PART 3 IN SERIES Let Deeds Not Words Be Your Adorning

The views expressed in our content reflect individual perspectives and do not represent the official views of the Baha'i Faith.

We all have a set of ethics—things we will do and things we won’t do.

If you’re not aware or conscious about the fact that you do have a set of ethics, a supreme value, a central belief that currently guides our lives and do not claim to be free of all influences, it is important we discover what it is and are able to articulate it.

Dennis Gioia, an executive who once worked for Ford Motor Company during a corporate scandal (selling unsafe cars), later, due to his experience, became a business ethics professor, and said from experience:

Develop your ethical base now! … If you don’t decide your values now, you are easy prey for others who will gladly decide them for you or influence you implicitly to accept theirs.

Michael Sandel, an American political philosopher and a professor at Harvard University, explains:

… we hesitate to bring our moral and spiritual convictions [read ‘belief system’] into the public square. But shrinking from these questions does not leave them undecided. It simply means that markets will decide for us.

I didn’t write this series to push the idea that anyone has to accept a particular central belief system. Instead, I’d be happy if everyone who reads this series earnestly deliberates and investigates with an open and just mind, to try and find a central belief system that could best guide them in their lives and the life of society as a whole.
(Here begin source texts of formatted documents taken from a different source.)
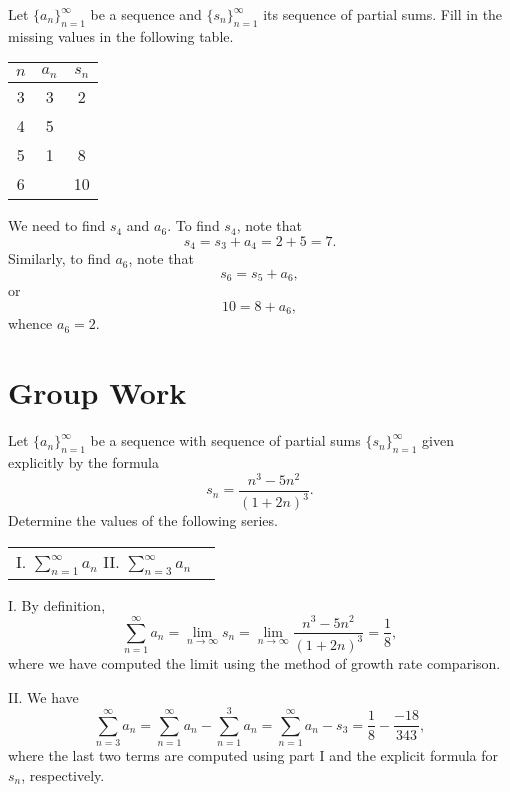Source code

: \documentclass[]{ximera}
\begin{document}
\begin{problem}
Let $\{a_n\}_{n=1}^\infty$ be a sequence and $\{s_n\}_{n=1}^\infty$ its sequence of partial sums. Fill in the missing values in the following table.

\begin{center}
\begin{tabular}{ |c|c|c| } 
 \hline
$n$ & $a_n$ & $s_n$ \\ 
 \hline
 \hline
  3 & 3 & 2 \\ 
  \hline
    4 & 5 &  \\ 
 \hline
   5 & 1 & 8 \\ 
 \hline
   6 &  & 10 \\ 
 \hline
\end{tabular}
\end{center}

\end{problem}

\begin{freeResponse}
We need to find $s_4$ and $a_6$. To find $s_4$, note that 
$$
s_4 = s_3 + a_4 = 2 + 5 = 7.
$$
Similarly, to find $a_6$, note that
$$
s_6 = s_5 + a_ 6,
$$
or 
$$
10 = 8 + a_6,
$$
whence $a_6 = 2$. 
\end{freeResponse}

\section{Group Work}

\begin{problem}
Let $\{a_n\}_{n=1}^\infty$ be a sequence with sequence of partial sums $\{s_n\}_{n=1}^\infty$ given explicitly by the formula
$$
s_n = \frac{n^3-5n^2}{(1+2n)^3}.
$$
Determine the values of the following series.
\begin{center}
\begin{tabular}{ll}
I. $\sum_{n=1}^\infty a_n$ \hspace{.6in} II. $\sum_{n=3}^\infty a_n$
\end{tabular}
\end{center}
\end{problem}

\begin{freeResponse}
I. By definition, 
$$
\sum_{n=1}^\infty a_n = \lim_{n\rightarrow \infty} s_n = \lim_{n\rightarrow \infty}\frac{n^3-5n^2}{(1+2n)^3} = \frac{1}{8},
$$
where we have computed the limit using the method of growth rate comparison.

II. We have
$$
\sum_{n=3}^\infty a_n = \sum_{n=1}^\infty a_n - \sum_{n=1}^3 a_n = \sum_{n=1}^\infty a_n - s_3 = \frac{1}{8} - \frac{-18}{343},
$$
where the last two terms are computed using part I and the explicit formula for $s_n$, respectively.
\end{freeResponse}
\end{document}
If you undertake this process of investigation, don’t let the influence of your current central belief system steer you wrong. Instead, whatever center you may currently hold, try to judge each new system you explore on its own merits, and not through the lense of another:

Discover for yourselves the reality of things, and strive to assimilate the methods by which noble-mindedness and glory are attained among the nations and people of the world.

No man should follow blindly his ancestors and forefathers. Nay, each must see with his own eyes, hear with his own ears and investigate independently in order that he may find the truth. The religion of forefathers and ancestors is based upon blind imitation. Man should investigate reality. – Abdu’l-Baha, Divine Philosophy, p. 24.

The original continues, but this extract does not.